People look at this arcticle that I found, they did testing and this new compound 1 is better in everything then melanotan II.
http://www.pharmcast.com/Patents/Yr2003/Jun2003/061703/6579968_Sexual061703.htm The therapeutic window (the range from the desired therapeutic effect to observed adverse effects) for Compound 1 is on the order of >1,000-fold, compared to a 3- to 4-fold therapeutic window for melanotan II. That is, the optimal efficacious dose of melanotan II is approximately one-third to one-fourth the dose that causes observed adverse effects. For Compound 1, the optimal efficacious dose is less than one-one thousandth the dose that causes observed adverse effects. The significantly greater therapeutic window for Compound 1 demonstrates that it is better tolerated than Melanontan-II.

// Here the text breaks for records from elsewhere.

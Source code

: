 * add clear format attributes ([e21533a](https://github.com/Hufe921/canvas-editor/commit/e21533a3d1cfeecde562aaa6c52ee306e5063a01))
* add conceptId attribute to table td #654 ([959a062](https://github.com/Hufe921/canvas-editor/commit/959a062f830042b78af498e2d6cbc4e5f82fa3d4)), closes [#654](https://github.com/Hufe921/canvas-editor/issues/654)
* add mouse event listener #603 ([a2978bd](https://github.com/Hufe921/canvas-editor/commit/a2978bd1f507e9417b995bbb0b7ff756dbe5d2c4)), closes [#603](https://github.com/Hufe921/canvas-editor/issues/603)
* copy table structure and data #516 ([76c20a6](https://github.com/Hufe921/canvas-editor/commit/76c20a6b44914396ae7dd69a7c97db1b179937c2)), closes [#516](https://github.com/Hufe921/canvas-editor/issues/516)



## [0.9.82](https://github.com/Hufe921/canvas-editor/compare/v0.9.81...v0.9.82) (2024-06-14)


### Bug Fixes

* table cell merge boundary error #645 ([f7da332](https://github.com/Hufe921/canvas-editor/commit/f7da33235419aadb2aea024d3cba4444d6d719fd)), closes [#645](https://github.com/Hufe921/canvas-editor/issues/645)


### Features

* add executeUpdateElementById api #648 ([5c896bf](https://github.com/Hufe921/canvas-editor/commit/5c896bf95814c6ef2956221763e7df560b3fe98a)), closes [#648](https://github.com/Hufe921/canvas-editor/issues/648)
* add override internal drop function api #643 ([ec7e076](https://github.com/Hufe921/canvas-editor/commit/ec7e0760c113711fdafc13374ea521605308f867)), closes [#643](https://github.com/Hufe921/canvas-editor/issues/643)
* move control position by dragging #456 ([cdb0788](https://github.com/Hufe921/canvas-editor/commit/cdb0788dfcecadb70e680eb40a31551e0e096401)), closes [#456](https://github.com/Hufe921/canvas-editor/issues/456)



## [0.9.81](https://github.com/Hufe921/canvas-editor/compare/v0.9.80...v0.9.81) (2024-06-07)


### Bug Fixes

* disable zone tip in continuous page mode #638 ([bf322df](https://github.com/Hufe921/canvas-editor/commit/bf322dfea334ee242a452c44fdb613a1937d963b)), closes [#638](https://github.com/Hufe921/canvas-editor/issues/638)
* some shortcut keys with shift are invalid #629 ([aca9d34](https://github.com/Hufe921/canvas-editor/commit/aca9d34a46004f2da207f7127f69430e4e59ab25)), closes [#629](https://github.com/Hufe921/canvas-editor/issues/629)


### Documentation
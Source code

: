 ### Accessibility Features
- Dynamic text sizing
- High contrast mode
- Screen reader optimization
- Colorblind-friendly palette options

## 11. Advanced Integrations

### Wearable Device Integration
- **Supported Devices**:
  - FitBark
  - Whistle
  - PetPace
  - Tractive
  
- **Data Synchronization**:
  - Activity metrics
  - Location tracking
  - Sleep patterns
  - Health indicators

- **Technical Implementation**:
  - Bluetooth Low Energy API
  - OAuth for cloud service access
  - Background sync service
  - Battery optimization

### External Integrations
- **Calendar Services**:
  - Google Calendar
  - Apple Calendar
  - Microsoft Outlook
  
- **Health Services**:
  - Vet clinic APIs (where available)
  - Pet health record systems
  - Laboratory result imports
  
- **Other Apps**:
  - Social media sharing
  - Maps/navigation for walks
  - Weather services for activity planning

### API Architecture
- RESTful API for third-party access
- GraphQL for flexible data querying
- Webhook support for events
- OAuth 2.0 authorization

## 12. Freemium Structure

A primary advantage of the present invention is that it is efficacious at doses that do not cause deleterious side effects, such side effects including nausea, yawning, stretching, decreased appetite and other effects observed with melanotan II, or that causes decreased deleterious side effects as compared to melanotan II.
A second advantage of the present invention is that it provides compositions with a larger therapeutic window between desired therapeutic effects and the onset of undesired side effects than other melanocortin receptor-specific agents for the intended purpose.
Yet another advantage of the present invention is that it provides compositions with a greater safety margin between desired therapeutic effects and the onset of undesired side effects than other melanocortin receptor-specific agents for the intended purpose
Yet another advantage of the present invention is that it provides a peptide-based melanocortin receptor-specific pharmaceutical for use in treatment of sexual dysfunction which is efficacious at significantly lower doses than melanotan II or other melanocortin receptor-specific agents.
Yet another advantage of the present invention is that it provides a peptide-based melanocortin receptor-specific pharmaceutical for use in treatment of sexual dysfunction which is pharmaceutically active more rapidly following administration than melanotan II or other peptide-based melanocortin receptor-specific agents.
Yet another advantage of the present invention is that it provides a peptide-based melanocortin receptor-specific pharmaceutical for use in treatment of sexual dysfunction which, because of increased efficacy at low doses, may be administered by delivery systems other than art conventional intravenous, subcutaneous or intramuscular injection, including but not limited to nasal delivery systems and mucous membrane delivery systems.